Starting today, I'm going to try to blog about what's going on every day.

And Then What?

Well, I'll ship it. And I'll see what happens. I hope you find it useful.

After that, I'll be available for consulting gigs or maybe even the right "real job".

Monday, September 29, 2008

Launching Puzzazz

A month ago, I attended a Hackathon for Google App Engine at Google in Kirkland. I came away pretty impressed. During the Hackathon, I started a brand new project, Puzzazz. I literally started from scratch. I had to learn Python, Django, App Engine, and a few other things. I built a puzzle tracking system, a mini social network, and a bunch of other things. I even wrote some new Django middleware in the process that I'll probably release as open source.

After the Hackathon, I stole time in the evenings and weekends to finish the project, with the result being that I launched Puzzazz this morning at 12:01 AM Pacific Time.


I'm still impressed with App Engine. Sure, there are some limitations, some significant. Some limitations are because it's a preview release and some are fundamental design decisions related to the highly scalable architecture. Others have written plenty about the limitations, so I don't see the point of rehashing that here. But, as a result, App Engine isn't for everyone or every app. However, for those that fit the model, it's a powerful, game-changing tool.

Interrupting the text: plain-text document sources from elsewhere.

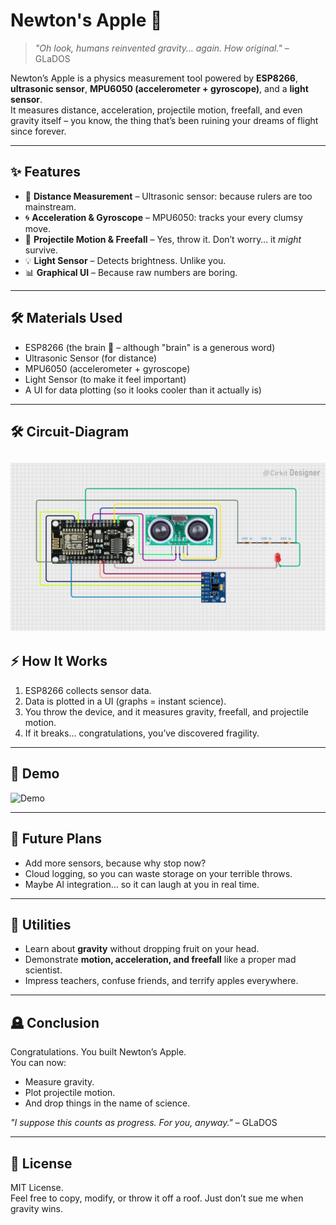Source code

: # Newton's Apple 🍏

> *"Oh look, humans reinvented gravity… again. How original."* – GLaDOS

Newton’s Apple is a physics measurement tool powered by **ESP8266**, **ultrasonic sensor**, **MPU6050 (accelerometer + gyroscope)**, and a **light sensor**.  
It measures distance, acceleration, projectile motion, freefall, and even gravity itself – you know, the thing that’s been ruining your dreams of flight since forever.  

---

## ✨ Features
- 📏 **Distance Measurement** – Ultrasonic sensor: because rulers are too mainstream.  
- 🌀 **Acceleration & Gyroscope** – MPU6050: tracks your every clumsy move.  
- 🌌 **Projectile Motion & Freefall** – Yes, throw it. Don’t worry… it *might* survive.  
- 💡 **Light Sensor** – Detects brightness. Unlike you.  
- 📊 **Graphical UI** – Because raw numbers are boring.  

---

## 🛠️ Materials Used
- ESP8266 (the brain 🧠 – although "brain" is a generous word)  
- Ultrasonic Sensor (for distance)  
- MPU6050 (accelerometer + gyroscope)  
- Light Sensor (to make it feel important)  
- A UI for data plotting (so it looks cooler than it actually is)  

---

## 🛠️ Circuit-Diagram
![circuit](circuit-diagram.jpg) 
---

## ⚡ How It Works
1. ESP8266 collects sensor data.  
2. Data is plotted in a UI (graphs = instant science).  
3. You throw the device, and it measures gravity, freefall, and projectile motion.  
4. If it breaks… congratulations, you’ve discovered fragility.  

---

## 📸 Demo
![Demo](demo.gif) 

---

## 🤖 Future Plans
- Add more sensors, because why stop now?  
- Cloud logging, so you can waste storage on your terrible throws.  
- Maybe AI integration… so it can laugh at you in real time.  

---

## 🧪 Utilities
- Learn about **gravity** without dropping fruit on your head.  
- Demonstrate **motion, acceleration, and freefall** like a proper mad scientist.  
- Impress teachers, confuse friends, and terrify apples everywhere.  

---

## 🪦 Conclusion
Congratulations. You built Newton’s Apple.  
You can now:  
- Measure gravity.  
- Plot projectile motion.  
- And drop things in the name of science.  

*"I suppose this counts as progress. For you, anyway."* – GLaDOS

---

## 📜 License
MIT License.  
Feel free to copy, modify, or throw it off a roof. Just don’t sue me when gravity wins.  
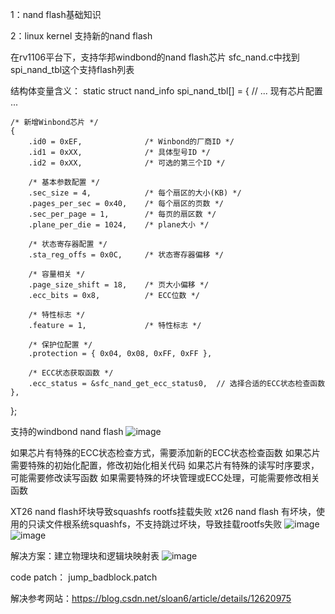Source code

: 1：nand flash基础知识


2：linux kernel 支持新的nand flash

在rv1106平台下，支持华邦windbond的nand flash芯片
sfc_nand.c中找到spi_nand_tbl这个支持flash列表

结构体变量含义：
static struct nand_info spi_nand_tbl[] = {
    // ... 现有芯片配置 ...
    
    /* 新增Winbond芯片 */
    { 
        .id0 = 0xEF,              /* Winbond的厂商ID */
        .id1 = 0xXX,              /* 具体型号ID */
        .id2 = 0xXX,              /* 可选的第三个ID */
        
        /* 基本参数配置 */
        .sec_size = 4,            /* 每个扇区的大小(KB) */
        .pages_per_sec = 0x40,    /* 每个扇区的页数 */
        .sec_per_page = 1,        /* 每页的扇区数 */
        .plane_per_die = 1024,    /* plane大小 */
        
        /* 状态寄存器配置 */
        .sta_reg_offs = 0x0C,     /* 状态寄存器偏移 */
        
        /* 容量相关 */
        .page_size_shift = 18,    /* 页大小偏移 */
        .ecc_bits = 0x8,          /* ECC位数 */
        
        /* 特性标志 */
        .feature = 1,             /* 特性标志 */
        
        /* 保护位配置 */
        .protection = { 0x04, 0x08, 0xFF, 0xFF },
        
        /* ECC状态获取函数 */
        .ecc_status = &sfc_nand_get_ecc_status0,  // 选择合适的ECC状态检查函数
    },
};

支持的windbond nand flash
![image](https://github.com/user-attachments/assets/f4c1f00c-7682-4b1d-b964-bac43bb29896)


如果芯片有特殊的ECC状态检查方式，需要添加新的ECC状态检查函数
如果芯片需要特殊的初始化配置，修改初始化相关代码
如果芯片有特殊的读写时序要求，可能需要修改读写函数
如果需要特殊的坏块管理或ECC处理，可能需要修改相关函数










XT26 nand flash坏块导致squashfs rootfs挂载失败
xt26 nand flash 有坏块，使用的只读文件根系统squashfs，不支持跳过坏块，导致挂载rootfs失败
![image](https://github.com/user-attachments/assets/bc7fc3e9-d1d7-4d6d-b36a-bfa54acc83e6)
![image](https://github.com/user-attachments/assets/d985bb39-dba0-489c-9730-6b511fd44499)

解决方案：建立物理块和逻辑块映射表
![image](https://github.com/user-attachments/assets/597b4110-497b-4be8-bcf6-8ab081d7fdb8)

code patch：
jump_badblock.patch

 


解决参考网站：https://blog.csdn.net/sloan6/article/details/12620975
    






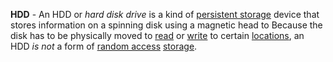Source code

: **HDD** - An HDD or *hard disk drive* is a kind of [persistent storage](docs/Glossary/Persistent%20Storage.md) device that stores information on a spinning disk using a magnetic head to  Because the disk has to be physically moved to [read](docs/Glossary/Read.md) or [write](docs/Glossary/Write.md) to certain [locations](docs/Glossary/Memory%20Address.md), an HDD *is not* a form of [random access](docs/Glossary/Random%20Access.md) [storage](docs/Glossary/Memory.md).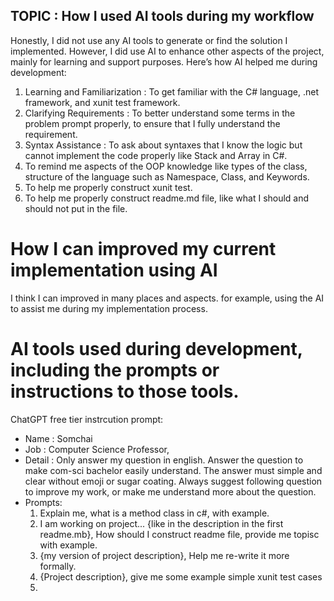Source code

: ## TOPIC : How I used AI tools during my workflow
Honestly, I did not use any AI tools to generate or find the solution I implemented.
However, I did use AI to enhance other aspects of the project, mainly for learning and support purposes.
Here’s how AI helped me during development:
1. Learning and Familiarization : To get familiar with the C# language, .net framework, and xunit test framework.
2. Clarifying Requirements : To better understand some terms in the problem prompt properly, to ensure that I fully understand the requirement.
3. Syntax Assistance : To ask about syntaxes that I know the logic but cannot implement the code properly like Stack and Array in C#.
4. To remind me aspects of the OOP knowledge like types of the class, structure of the language such as Namespace, Class, and Keywords.
5. To help me properly construct xunit test.
6. To help me properly construct readme.md file, like what I should and should not put in the file.

# How I can improved my current implementation using AI 
I think I can improved in many places and aspects. for example, using the AI to assist me during my implementation process.

# AI tools used during development, including the prompts or instructions to those tools.
ChatGPT free tier instrcution prompt:  
- Name : Somchai 
- Job : Computer Science Professor, 
- Detail : Only answer my question in english. Answer the question to make com-sci bachelor easily understand. The answer must simple and clear without emoji or sugar coating. Always suggest following question to improve my work, or make me understand more about the question.
- Prompts:
  1. Explain me, what is a method class in c#, with example.
  2. I am working on project... {like in the description in the first readme.mb}, How should I construct readme file, provide me topisc with example.
  3. {my version of project description}, Help me re-write it more formally.
  4. {Project description}, give me some example simple xunit test cases
  5.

I like App Engine so much that I'm going to use it for a very intensive project that I'll be starting in a few days. I'm not ready to share the details quite yet, but I will be blogging about it every day once I get started.

If you're wondering what exactly Puzzazz is, here's a brief summary from the About page:
Puzzazz has a simple mission: to give people who like puzzles a quick, fun diversion every day. Whether you're a casual puzzler or a serious puzzle addict, Puzzazz can fill the bill.

As a bonus, Puzzazz users can invite their friends to join in for some friendly competition. If you're a Twitter user, you can even have Puzzazz automatically tweet for you whenever you solve a puzzle.
If you like puzzles and, particularly, word puzzles, check it out. If you have any feedback, I'm happy to hear it. More details can be found in this post on my thisTangent blog.

Tuesday, September 16, 2008

The Six Hour Startup

On Sunday, I joined a bunch of people at a bar in Seattle to build a new web site from start to finish in six hours -- the Six Hour Startup.

One premise of the Six Hour startup (or at least this one) is that the project is decided on at the beginning of the six hours. Before I went, knowing very little and just having a link to a previous result, LunchLuck, I thought about what might a good project. One thing that I concluded was that data was an issue -- a good quick project needs a minimal amount of data.

After some discussion at the start, we settled on creating a web site to help people do the "one hundred push up challenge." The idea is that you spend six weeks doing push ups three times a week, working up to doing one hundred in a row. On the surface, it seemed pretty simple. You sign up, the site tracks your progress, maybe draws a graph or shows how you're doing relative to your friends.

Unfortunately, the data turned out to be an Achilles heel. The data itself was easy enough to get. But, the data imposed all sorts of requirements on the system that were more complicated than we thought. You see, the hundred push up challenge isn't simply about tracking how many push ups you're doing. You're trying to build up strength, so each day that you exercise, you're supposed to do specific sets of push ups -- between five and nine sets of push ups, with each set being a different number of push ups. And which set of sets you're supposed to be doing depends on how well you did last week.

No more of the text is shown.